I've discovered this week that facebook is now the world connection point. Tell me when we entered a world to where we have to ask permission from another person for them to admit their family...hahahah much less someone ur in a relationship with. i being lame...just now found out where to add the family members on facebook and thought to myself I'm really sending a request for someone to admit their family...WOW...then my mind wondered into what if someone didn't want to admit they were family....hahaha a whole new way to offend others...lol. As my dear friend put it...it hasn't happened or doesn't exist unless facebook says it does. I've seen people get stressed, laugh, sad, and all out pissed from a simple sentence that someone puts in their status section...leaves so much room for interpretation.

Odd Note: my son is having a friend over to stay the night tonight...my way to salvage the fact that hes stuck here for a week with preschoolers...and the kid just walked in and says "so when is Taylor's mom getting home"...hmmm I just smile and say she should be here soon....Taylor blurts she is my mom and the poor kid turned bright red in embarrassment. while walking up stairs to play games I catch the tail end of a convo they are having to where my son says "so ya I'm teaching you to be cool." the kid replies back "ya, thanks i really need it." I have a moment to where I think I might say something...but decide against it.

I personally have been discovering alot about myself here lately which I'm grateful for. I feel like since matt and I split that somehow I have more time to focus on the things that I want and need and don't want or need at all. I love it.
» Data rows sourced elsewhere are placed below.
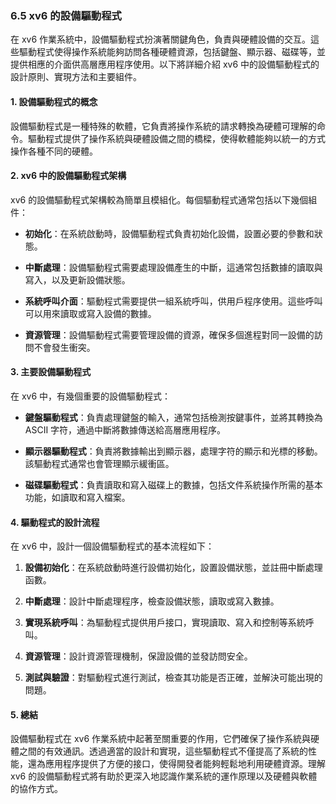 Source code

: ### 6.5 xv6 的設備驅動程式

在 xv6 作業系統中，設備驅動程式扮演著關鍵角色，負責與硬體設備的交互。這些驅動程式使得操作系統能夠訪問各種硬體資源，包括鍵盤、顯示器、磁碟等，並提供相應的介面供高層應用程序使用。以下將詳細介紹 xv6 中的設備驅動程式的設計原則、實現方法和主要組件。

#### 1. 設備驅動程式的概念

設備驅動程式是一種特殊的軟體，它負責將操作系統的請求轉換為硬體可理解的命令。驅動程式提供了操作系統與硬體設備之間的橋樑，使得軟體能夠以統一的方式操作各種不同的硬體。

#### 2. xv6 中的設備驅動程式架構

xv6 的設備驅動程式架構較為簡單且模組化。每個驅動程式通常包括以下幾個組件：

- **初始化**：在系統啟動時，設備驅動程式負責初始化設備，設置必要的參數和狀態。

- **中斷處理**：設備驅動程式需要處理設備產生的中斷，這通常包括數據的讀取與寫入，以及更新設備狀態。

- **系統呼叫介面**：驅動程式需要提供一組系統呼叫，供用戶程序使用。這些呼叫可以用來讀取或寫入設備的數據。

- **資源管理**：設備驅動程式需要管理設備的資源，確保多個進程對同一設備的訪問不會發生衝突。

#### 3. 主要設備驅動程式

在 xv6 中，有幾個重要的設備驅動程式：

- **鍵盤驅動程式**：負責處理鍵盤的輸入，通常包括檢測按鍵事件，並將其轉換為 ASCII 字符，通過中斷將數據傳送給高層應用程序。

- **顯示器驅動程式**：負責將數據輸出到顯示器，處理字符的顯示和光標的移動。該驅動程式通常也會管理顯示緩衝區。

- **磁碟驅動程式**：負責讀取和寫入磁碟上的數據，包括文件系統操作所需的基本功能，如讀取和寫入檔案。

#### 4. 驅動程式的設計流程

在 xv6 中，設計一個設備驅動程式的基本流程如下：

1. **設備初始化**：在系統啟動時進行設備初始化，設置設備狀態，並註冊中斷處理函數。

2. **中斷處理**：設計中斷處理程序，檢查設備狀態，讀取或寫入數據。

3. **實現系統呼叫**：為驅動程式提供用戶接口，實現讀取、寫入和控制等系統呼叫。

4. **資源管理**：設計資源管理機制，保證設備的並發訪問安全。

5. **測試與驗證**：對驅動程式進行測試，檢查其功能是否正確，並解決可能出現的問題。

#### 5. 總結

設備驅動程式在 xv6 作業系統中起著至關重要的作用，它們確保了操作系統與硬體之間的有效通訊。透過適當的設計和實現，這些驅動程式不僅提高了系統的性能，還為應用程序提供了方便的接口，使得開發者能夠輕鬆地利用硬體資源。理解 xv6 的設備驅動程式將有助於更深入地認識作業系統的運作原理以及硬體與軟體的協作方式。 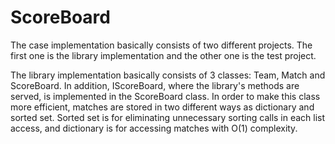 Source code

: # ScoreBoard

The case implementation basically consists of two different projects. The first one is the library implementation and the other one is the test project. 

The library implementation basically consists of 3 classes: Team, Match and ScoreBoard. In addition, IScoreBoard, where the library's methods are served, is implemented in the ScoreBoard class. In order to make this class more efficient, matches are stored in two different ways as dictionary and sorted set. Sorted set is for eliminating unnecessary sorting calls in each list access, and dictionary is for accessing matches with O(1) complexity.
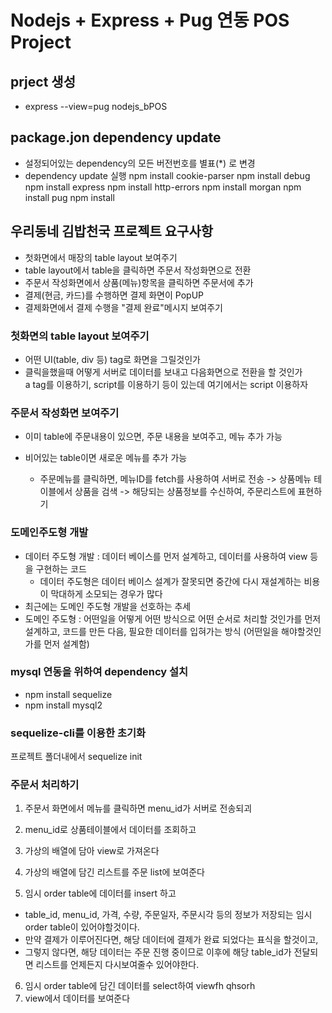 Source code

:# Nodejs + Express + Pug 연동 POS Project

## prject 생성

- express --view=pug nodejs_bPOS

## package.jon dependency update

- 설정되어있는 dependency의 모든 버전번호를 별표(\*) 로 변경
- dependency update 실행
  npm install cookie-parser
  npm install debug
  npm install express
  npm install http-errors
  npm install morgan
  npm install pug
  npm install

## 우리동네 김밥천국 프로젝트 요구사항

- 첫화면에서 매장의 table layout 보여주기
- table layout에서 table을 클릭하면 주문서 작성화면으로 전환
- 주문서 작성화면에서 상품(메뉴)항목을 클릭하면 주문서에 추가
- 결제(현금, 카드)를 수행하면 결제 화면이 PopUP
- 결제화면에서 결제 수행을 "결제 완료"메시지 보여주기

### 첫화면의 table layout 보여주기

- 어떤 UI(table, div 등) tag로 화면을 그릴것인가
- 클릭을했을때 어떻게 서버로 데이터를 보내고 다음화면으로 전환을 할 것인가  
  a tag를 이용하기, script를 이용하기 등이 있는데 여기에서는 script 이용하자

### 주문서 작성화면 보여주기

- 이미 table에 주문내용이 있으면, 주문 내용을 보여주고, 메뉴 추가 가능
- 비어있는 table이면 새로운 메뉴를 추가 가능

  - 주문메뉴를 클릭하면, 메뉴ID를 fetch를 사용하여 서버로 전송 -> 상품메뉴 테이블에서 상품을 검색 -> 해당되는 상품정보를 수신하여, 주문리스트에 표현하기

### 도메인주도형 개발

- 데이터 주도형 개발 : 데이터 베이스를 먼저 설계하고, 데이터를 사용하여 view 등을 구현하는 코드
  - 데이터 주도형은 데이터 베이스 설계가 잘못되면 중간에 다시 재설계하는 비용이 막대하게 소모되는 경우가 많다
- 최근에는 도메인 주도형 개발을 선호하는 추세
- 도메인 주도형 : 어떤일을 어떻게 어떤 방식으로 어떤 순서로 처리할 것인가를 먼저 설계하고, 코드를 만든 다음, 필요한 데이터를 입혀가는 방식
  (어떤일을 해야할것인가를 먼저 설계함)

### mysql 연동을 위하여 dependency 설치 
- npm install sequelize 
- npm install mysql2

### sequelize-cli를 이용한 초기화
프로젝트 폴더내에서 sequelize init 

### 주문서 처리하기
1. 주문서 화면에서 메뉴를 클릭하면 menu_id가 서버로 전송되괴
2. menu_id로 상품테이블에서 데이터를 조회하고 
3. 가상의 배열에 담아 view로 가져온다
4. 가상의 배열에 담긴 리스트를 주문 list에 보여준다

5. 임시 order table에 데이터를 insert 하고 
  - table_id, menu_id, 가격, 수량, 주문일자, 주문시각 등의 정보가 저장되는 임시 order table이 있어야할것이다.
  - 만약 결제가 이루어진다면, 해당 데이터에 결제가 완료 되었다는 표식을 할것이고, 
  - 그렇지 않다면, 해당 데이터는 주문 진행 중이므로 이후에 해당 table_id가 전달되면 리스트를 언제든지 다시보여줄수 있어야한다.

6. 임시 order table에 담긴 데이터를 select하여 viewfh qhsorh
7. view에서 데이터를 보여준다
Daylight savings time way today...which I might just say I think BLOWS....I love the extra day of light for me personally but makes it harder for kids to go to bed at night when they don't understand why they have to go to bed when it's still light out...and spent all day feeling like I was catching up on rest. I know I know its only an hour but feels like 5 was taken away...lol

As of yesterday my birthday is officially a month away. I must be honest only goign to be 26 but somehow I feel like im on the brink of 45...most days anyways. I'm not too excited about it...not sure why...normally I'm all about the birthdays even my own and I get way physced about about them but just not feeling it this year for some reason. I don't have anything I want or need for that matter so kinda just feels like another day...lol....maybe excitement will build as it gets closer....who knows...or maybe I really am just getting old to where the thought of my own birthday no longer excites me...in past years its like one of my fave days...even though I knew when with matt he'd forget to say happy birthday much less make an effort to get me something...lol

So, there are my little tic bits for today...might post something of usefulness tonight but just not feeling it at the moment...

Friday, March 12, 2010

Knowing Your Limits

As mothers, wives, girlfriends, women we have so much that is expected of us on a daily basis. Cooking, cleaning, working, balancing home life and work and if they mesh together god help u...lol, maintaining healthy adult relationships, marriage, dating, activities and everything else that comes along with or without notice. We're expected to move the world a little each day...we may not notice or think that we are but we do.

Today while visiting with a girlfriend we got into a discussion of limitations and expectations. Knowing as a person we have limits and although most days we do the impossible and go above and beyond what we ever thought we could do, we all have breaking points and limitations. Limitations for patience, helping, nerves,discipline, everything else that comes with having a vagina. There's only so much one person can take. For each of us its different. Some of us know our breaking points but normally the only way we learn what they are is by actually reaching them. It's kinda sad and horrible when you think about it. Why must we actually reach the final straw to know where our point is at. Is it just me or does that suck!!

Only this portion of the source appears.